[Opening Input data section]
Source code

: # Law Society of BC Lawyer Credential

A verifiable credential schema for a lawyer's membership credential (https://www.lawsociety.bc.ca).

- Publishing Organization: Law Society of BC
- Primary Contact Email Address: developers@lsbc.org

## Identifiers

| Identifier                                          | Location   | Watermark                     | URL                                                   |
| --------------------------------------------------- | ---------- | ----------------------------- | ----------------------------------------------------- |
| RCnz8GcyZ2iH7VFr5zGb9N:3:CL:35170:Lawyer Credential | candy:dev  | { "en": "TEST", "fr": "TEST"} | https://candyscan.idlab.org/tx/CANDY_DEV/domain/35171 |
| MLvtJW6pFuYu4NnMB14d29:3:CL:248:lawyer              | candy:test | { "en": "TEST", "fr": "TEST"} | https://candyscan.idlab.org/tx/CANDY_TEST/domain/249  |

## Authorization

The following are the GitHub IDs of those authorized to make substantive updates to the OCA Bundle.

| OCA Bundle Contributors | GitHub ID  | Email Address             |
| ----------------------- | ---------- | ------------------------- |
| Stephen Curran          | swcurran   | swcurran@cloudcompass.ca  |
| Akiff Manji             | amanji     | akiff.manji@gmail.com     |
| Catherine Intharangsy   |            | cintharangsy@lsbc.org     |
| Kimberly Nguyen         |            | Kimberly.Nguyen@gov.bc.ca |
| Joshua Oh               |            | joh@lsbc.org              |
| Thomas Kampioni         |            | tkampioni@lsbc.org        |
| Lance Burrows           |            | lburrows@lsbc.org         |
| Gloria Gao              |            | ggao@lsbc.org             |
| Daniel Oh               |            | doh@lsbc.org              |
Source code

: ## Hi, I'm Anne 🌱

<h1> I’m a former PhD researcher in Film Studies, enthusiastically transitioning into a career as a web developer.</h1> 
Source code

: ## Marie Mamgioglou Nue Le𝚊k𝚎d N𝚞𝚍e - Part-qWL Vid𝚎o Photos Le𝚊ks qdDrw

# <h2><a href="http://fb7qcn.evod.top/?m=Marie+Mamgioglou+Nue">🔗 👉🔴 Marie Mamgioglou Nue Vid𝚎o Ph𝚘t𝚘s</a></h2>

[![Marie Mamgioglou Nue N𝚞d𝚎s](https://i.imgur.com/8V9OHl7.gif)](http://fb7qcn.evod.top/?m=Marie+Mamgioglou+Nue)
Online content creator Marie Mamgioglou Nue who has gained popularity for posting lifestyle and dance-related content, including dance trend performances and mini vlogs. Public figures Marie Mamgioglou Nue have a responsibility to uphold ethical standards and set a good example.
[Closing Input data section]
> _What is required_
All records must be transcribed exactly, with none left out.

> _Answer area_
Source code

: # Law Society of BC Lawyer Credential

A verifiable credential schema for a lawyer's membership credential (https://www.lawsociety.bc.ca).

- Publishing Organization: Law Society of BC
- Primary Contact Email Address: developers@lsbc.org

## Identifiers

| Identifier                                          | Location   | Watermark                     | URL                                                   |
| --------------------------------------------------- | ---------- | ----------------------------- | ----------------------------------------------------- |
| RCnz8GcyZ2iH7VFr5zGb9N:3:CL:35170:Lawyer Credential | candy:dev  | { "en": "TEST", "fr": "TEST"} | https://candyscan.idlab.org/tx/CANDY_DEV/domain/35171 |
| MLvtJW6pFuYu4NnMB14d29:3:CL:248:lawyer              | candy:test | { "en": "TEST", "fr": "TEST"} | https://candyscan.idlab.org/tx/CANDY_TEST/domain/249  |

## Authorization

The following are the GitHub IDs of those authorized to make substantive updates to the OCA Bundle.

| OCA Bundle Contributors | GitHub ID  | Email Address             |
| ----------------------- | ---------- | ------------------------- |
| Stephen Curran          | swcurran   | swcurran@cloudcompass.ca  |
| Akiff Manji             | amanji     | akiff.manji@gmail.com     |
| Catherine Intharangsy   |            | cintharangsy@lsbc.org     |
| Kimberly Nguyen         |            | Kimberly.Nguyen@gov.bc.ca |
| Joshua Oh               |            | joh@lsbc.org              |
| Thomas Kampioni         |            | tkampioni@lsbc.org        |
| Lance Burrows           |            | lburrows@lsbc.org         |
| Gloria Gao              |            | ggao@lsbc.org             |
| Daniel Oh               |            | doh@lsbc.org              |
Source code

: ## Hi, I'm Anne 🌱

<h1> I’m a former PhD researcher in Film Studies, enthusiastically transitioning into a career as a web developer.</h1> 
Source code

: ## Marie Mamgioglou Nue Le𝚊k𝚎d N𝚞𝚍e - Part-qWL Vid𝚎o Photos Le𝚊ks qdDrw

# <h2><a href="http://fb7qcn.evod.top/?m=Marie+Mamgioglou+Nue">🔗 👉🔴 Marie Mamgioglou Nue Vid𝚎o Ph𝚘t𝚘s</a></h2>

[![Marie Mamgioglou Nue N𝚞d𝚎s](https://i.imgur.com/8V9OHl7.gif)](http://fb7qcn.evod.top/?m=Marie+Mamgioglou+Nue)
Online content creator Marie Mamgioglou Nue who has gained popularity for posting lifestyle and dance-related content, including dance trend performances and mini vlogs. Public figures Marie Mamgioglou Nue have a responsibility to uphold ethical standards and set a good example.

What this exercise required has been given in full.